Military Medicine
- Discipline: Military medicine
- Language: English
- Edited by: Stephen W. Rothwell

Publication details
- Former name(s): Transactions of the ... Annual Meeting of the Association of Military Surgeons of the National Guard of the United States, Journal of the Association of Military Surgeons of the United States, Military Surgeon
- History: 1891-present
- Publisher: Oxford University Press on behalf of the Association of Military Surgeons of the United States (United States)
- Frequency: Monthly
- Impact factor: 1.563 (2021)

Standard abbreviations
- ISO 4: Mil. Med.

Indexing
- CODEN: MMEDA9
- ISSN: 0026-4075 (print) 1930-613X (web)
- LCCN: 09019395
- OCLC no.: 55948875

Links
- Journal homepage; Online archive;

= Military Medicine (journal) =

Military Medicine is a monthly peer-reviewed medical journal covering all aspects of medicine in military settings. It is published by Oxford University Press on behalf of the Association of Military Surgeons of the United States. It was established in 1891 and the editor-in-chief is Stephen W. Rothwell.

==History==
The journal was established in 1891 as Transactions of the ... Annual Meeting of the Association of Military Surgeons of the National Guard of the United States.
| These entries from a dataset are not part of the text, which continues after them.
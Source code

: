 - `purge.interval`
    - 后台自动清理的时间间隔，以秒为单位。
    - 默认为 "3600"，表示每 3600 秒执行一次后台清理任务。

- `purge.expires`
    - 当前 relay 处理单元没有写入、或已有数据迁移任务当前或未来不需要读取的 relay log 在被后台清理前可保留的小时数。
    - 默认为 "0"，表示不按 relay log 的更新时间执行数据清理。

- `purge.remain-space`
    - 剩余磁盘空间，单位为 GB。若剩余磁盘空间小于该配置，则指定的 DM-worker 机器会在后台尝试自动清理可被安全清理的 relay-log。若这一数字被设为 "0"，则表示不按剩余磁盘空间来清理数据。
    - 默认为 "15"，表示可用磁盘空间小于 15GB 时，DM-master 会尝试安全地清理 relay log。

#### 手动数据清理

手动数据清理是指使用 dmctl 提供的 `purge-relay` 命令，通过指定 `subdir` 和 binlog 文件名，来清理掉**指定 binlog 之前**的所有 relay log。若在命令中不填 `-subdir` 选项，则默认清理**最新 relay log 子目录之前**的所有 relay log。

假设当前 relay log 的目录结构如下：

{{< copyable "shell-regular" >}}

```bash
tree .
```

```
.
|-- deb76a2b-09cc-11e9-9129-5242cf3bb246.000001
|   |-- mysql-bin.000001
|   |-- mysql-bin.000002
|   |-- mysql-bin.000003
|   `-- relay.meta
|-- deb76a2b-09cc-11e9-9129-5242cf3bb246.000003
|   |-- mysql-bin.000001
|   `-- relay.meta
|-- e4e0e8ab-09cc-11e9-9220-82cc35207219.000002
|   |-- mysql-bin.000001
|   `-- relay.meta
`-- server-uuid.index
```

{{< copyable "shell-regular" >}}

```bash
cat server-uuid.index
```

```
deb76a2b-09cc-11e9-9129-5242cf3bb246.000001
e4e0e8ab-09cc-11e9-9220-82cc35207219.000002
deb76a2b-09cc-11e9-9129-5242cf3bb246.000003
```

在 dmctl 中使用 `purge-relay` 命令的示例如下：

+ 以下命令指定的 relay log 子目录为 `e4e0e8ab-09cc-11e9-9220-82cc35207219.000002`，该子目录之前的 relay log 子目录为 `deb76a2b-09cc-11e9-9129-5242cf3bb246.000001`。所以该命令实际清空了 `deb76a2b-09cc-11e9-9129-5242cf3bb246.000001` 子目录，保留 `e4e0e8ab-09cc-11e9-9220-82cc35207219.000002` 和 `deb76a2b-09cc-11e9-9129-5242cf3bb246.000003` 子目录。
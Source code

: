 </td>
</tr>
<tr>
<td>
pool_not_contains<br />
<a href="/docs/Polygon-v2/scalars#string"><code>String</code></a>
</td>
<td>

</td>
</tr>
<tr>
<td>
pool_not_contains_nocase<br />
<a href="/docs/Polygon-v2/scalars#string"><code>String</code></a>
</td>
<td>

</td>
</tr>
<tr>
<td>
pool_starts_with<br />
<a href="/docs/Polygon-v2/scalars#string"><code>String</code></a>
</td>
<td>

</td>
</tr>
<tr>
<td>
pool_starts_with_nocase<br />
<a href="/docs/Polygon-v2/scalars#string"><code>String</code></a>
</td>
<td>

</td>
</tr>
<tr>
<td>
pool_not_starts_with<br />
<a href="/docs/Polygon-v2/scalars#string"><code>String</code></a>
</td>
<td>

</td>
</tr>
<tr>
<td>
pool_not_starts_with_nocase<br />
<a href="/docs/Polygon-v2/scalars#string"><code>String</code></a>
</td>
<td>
The title was changed to Journal of the Association of Military Surgeons of the United States from 1901 to 1906, and then to Military Surgeon from 1907 to 1954, when it obtained its current title.

==Abstracting and indexing==
The journal is abstracted and indexed in:

- Chemical Abstracts
- Current Contents/Clinical Medicine
- CINAHL
- Index Medicus/MEDLINE/PubMed
- Scopus
- Science Citation Index

According to the Journal Citation Reports, the journal has a 2021 impact factor of 1.563.